◆ **REQUIREMENT**:
Look in the material below for the line holding "4. **Monitoring** - Enhanced". Set it down exactly, with each later line up to and including the line holding "2. **Model Loading".

◆ **AVAILABLE RECORDS**:
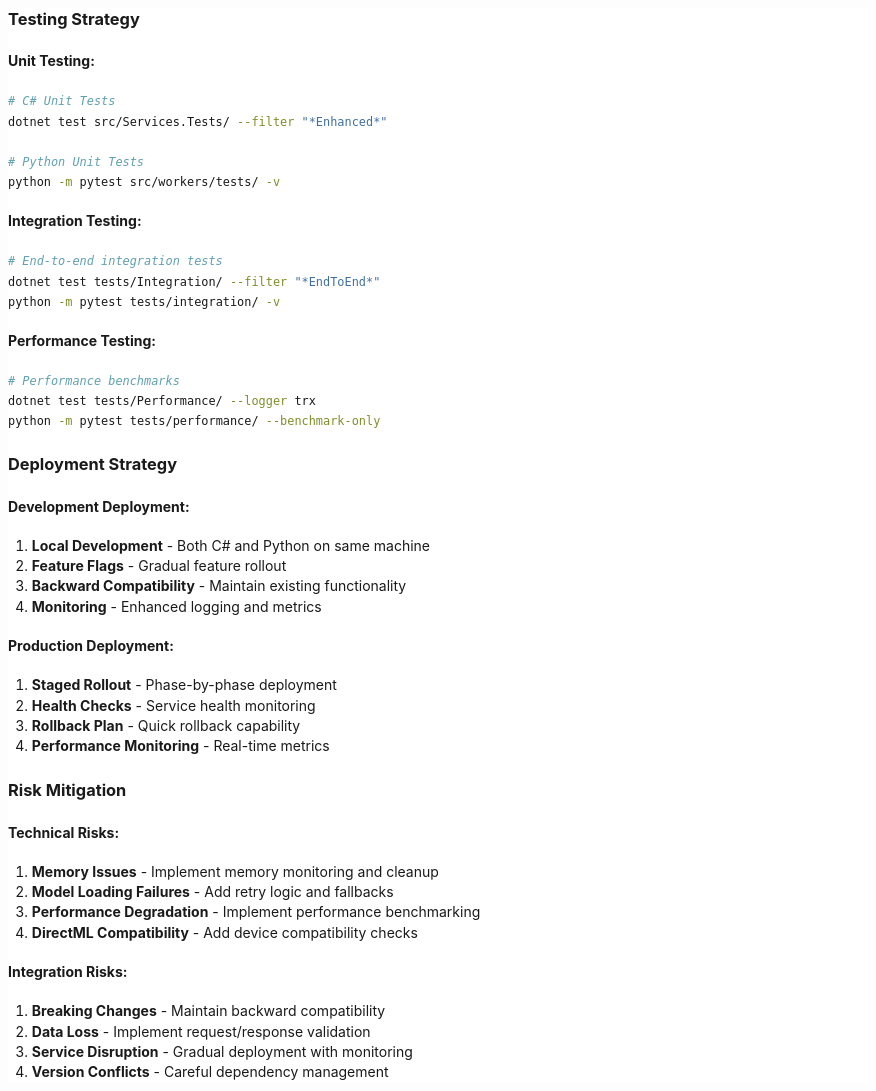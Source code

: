 ### **Testing Strategy**

#### **Unit Testing**:
```bash
# C# Unit Tests
dotnet test src/Services.Tests/ --filter "*Enhanced*"

# Python Unit Tests
python -m pytest src/workers/tests/ -v
```

#### **Integration Testing**:
```bash
# End-to-end integration tests
dotnet test tests/Integration/ --filter "*EndToEnd*"
python -m pytest tests/integration/ -v
```

#### **Performance Testing**:
```bash
# Performance benchmarks
dotnet test tests/Performance/ --logger trx
python -m pytest tests/performance/ --benchmark-only
```

### **Deployment Strategy**

#### **Development Deployment**:
1. **Local Development** - Both C# and Python on same machine
2. **Feature Flags** - Gradual feature rollout
3. **Backward Compatibility** - Maintain existing functionality
4. **Monitoring** - Enhanced logging and metrics

#### **Production Deployment**:
1. **Staged Rollout** - Phase-by-phase deployment
2. **Health Checks** - Service health monitoring
3. **Rollback Plan** - Quick rollback capability
4. **Performance Monitoring** - Real-time metrics

### **Risk Mitigation**

#### **Technical Risks**:
1. **Memory Issues** - Implement memory monitoring and cleanup
2. **Model Loading Failures** - Add retry logic and fallbacks
3. **Performance Degradation** - Implement performance benchmarking
4. **DirectML Compatibility** - Add device compatibility checks

#### **Integration Risks**:
1. **Breaking Changes** - Maintain backward compatibility
2. **Data Loss** - Implement request/response validation
3. **Service Disruption** - Gradual deployment with monitoring
4. **Version Conflicts** - Careful dependency management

◆ **EXERCISE SOLUTION**:
4. **Monitoring** - Enhanced logging and metrics

#### **Production Deployment**:
1. **Staged Rollout** - Phase-by-phase deployment
2. **Health Checks** - Service health monitoring
3. **Rollback Plan** - Quick rollback capability
4. **Performance Monitoring** - Real-time metrics

### **Risk Mitigation**

#### **Technical Risks**:
1. **Memory Issues** - Implement memory monitoring and cleanup
2. **Model Loading Failures** - Add retry logic and fallbacks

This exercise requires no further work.